## Action item
Give the line containing "εξελίσσονται. Σε συνδυασμό" again, exactly, along with all later lines of the entries, through the last one.

---

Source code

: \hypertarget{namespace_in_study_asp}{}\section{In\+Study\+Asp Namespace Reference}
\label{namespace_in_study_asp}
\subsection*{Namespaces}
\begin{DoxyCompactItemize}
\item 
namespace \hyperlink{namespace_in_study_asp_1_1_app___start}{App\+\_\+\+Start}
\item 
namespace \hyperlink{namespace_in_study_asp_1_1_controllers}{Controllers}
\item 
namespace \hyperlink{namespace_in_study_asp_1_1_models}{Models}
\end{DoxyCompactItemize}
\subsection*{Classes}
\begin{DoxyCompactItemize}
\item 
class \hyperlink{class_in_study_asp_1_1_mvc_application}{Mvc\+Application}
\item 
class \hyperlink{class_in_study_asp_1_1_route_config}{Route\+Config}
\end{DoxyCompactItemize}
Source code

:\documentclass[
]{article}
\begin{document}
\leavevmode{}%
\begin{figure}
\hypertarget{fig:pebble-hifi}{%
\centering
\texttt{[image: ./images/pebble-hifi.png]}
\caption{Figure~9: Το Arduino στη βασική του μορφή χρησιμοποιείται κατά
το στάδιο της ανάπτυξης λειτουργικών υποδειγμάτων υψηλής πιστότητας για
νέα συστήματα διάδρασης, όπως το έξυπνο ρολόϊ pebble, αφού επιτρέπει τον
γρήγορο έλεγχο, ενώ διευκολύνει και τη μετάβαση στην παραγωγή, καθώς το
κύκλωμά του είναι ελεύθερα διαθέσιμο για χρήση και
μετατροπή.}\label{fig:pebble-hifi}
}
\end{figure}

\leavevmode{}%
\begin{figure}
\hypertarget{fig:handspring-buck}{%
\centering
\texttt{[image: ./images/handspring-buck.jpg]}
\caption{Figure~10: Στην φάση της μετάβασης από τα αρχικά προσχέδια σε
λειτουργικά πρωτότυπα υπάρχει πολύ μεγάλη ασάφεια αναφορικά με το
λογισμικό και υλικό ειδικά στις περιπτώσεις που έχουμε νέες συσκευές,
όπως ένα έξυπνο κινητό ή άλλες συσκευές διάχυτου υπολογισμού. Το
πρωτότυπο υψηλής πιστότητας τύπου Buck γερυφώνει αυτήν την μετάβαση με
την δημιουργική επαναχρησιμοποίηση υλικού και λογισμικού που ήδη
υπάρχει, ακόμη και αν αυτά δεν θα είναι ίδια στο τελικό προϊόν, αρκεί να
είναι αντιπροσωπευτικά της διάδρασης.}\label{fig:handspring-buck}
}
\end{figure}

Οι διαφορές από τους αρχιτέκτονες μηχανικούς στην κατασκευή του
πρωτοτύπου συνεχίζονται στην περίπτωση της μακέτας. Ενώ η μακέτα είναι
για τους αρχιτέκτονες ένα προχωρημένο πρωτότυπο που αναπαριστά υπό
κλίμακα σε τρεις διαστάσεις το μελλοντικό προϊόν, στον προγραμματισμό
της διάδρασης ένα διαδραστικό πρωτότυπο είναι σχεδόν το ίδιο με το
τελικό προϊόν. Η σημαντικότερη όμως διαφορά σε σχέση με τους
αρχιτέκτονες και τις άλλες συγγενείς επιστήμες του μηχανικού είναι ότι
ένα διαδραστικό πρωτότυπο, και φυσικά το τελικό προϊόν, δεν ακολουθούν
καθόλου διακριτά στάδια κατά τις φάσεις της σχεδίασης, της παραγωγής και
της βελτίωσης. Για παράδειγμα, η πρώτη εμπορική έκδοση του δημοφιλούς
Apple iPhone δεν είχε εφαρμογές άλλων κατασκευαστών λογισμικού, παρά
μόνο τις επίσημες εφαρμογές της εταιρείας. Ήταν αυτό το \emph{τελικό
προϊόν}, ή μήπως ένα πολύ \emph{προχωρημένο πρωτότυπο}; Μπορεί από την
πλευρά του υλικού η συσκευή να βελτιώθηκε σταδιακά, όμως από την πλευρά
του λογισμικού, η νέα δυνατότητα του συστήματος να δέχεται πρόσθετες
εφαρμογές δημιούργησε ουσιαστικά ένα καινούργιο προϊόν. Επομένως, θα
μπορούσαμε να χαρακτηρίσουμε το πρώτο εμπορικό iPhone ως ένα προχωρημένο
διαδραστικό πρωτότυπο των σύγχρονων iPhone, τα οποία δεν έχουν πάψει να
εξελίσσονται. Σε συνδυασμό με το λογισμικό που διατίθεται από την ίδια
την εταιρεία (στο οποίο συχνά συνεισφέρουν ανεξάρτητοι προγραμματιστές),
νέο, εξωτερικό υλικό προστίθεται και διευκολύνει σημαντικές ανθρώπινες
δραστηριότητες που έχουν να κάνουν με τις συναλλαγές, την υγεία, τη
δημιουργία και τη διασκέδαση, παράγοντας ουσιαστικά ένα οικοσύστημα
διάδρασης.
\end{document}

---

## Answer to this exercise
εξελίσσονται. Σε συνδυασμό με το λογισμικό που διατίθεται από την ίδια
την εταιρεία (στο οποίο συχνά συνεισφέρουν ανεξάρτητοι προγραμματιστές),
νέο, εξωτερικό υλικό προστίθεται και διευκολύνει σημαντικές ανθρώπινες
δραστηριότητες που έχουν να κάνουν με τις συναλλαγές, την υγεία, τη
δημιουργία και τη διασκέδαση, παράγοντας ουσιαστικά ένα οικοσύστημα
διάδρασης.
\end{document}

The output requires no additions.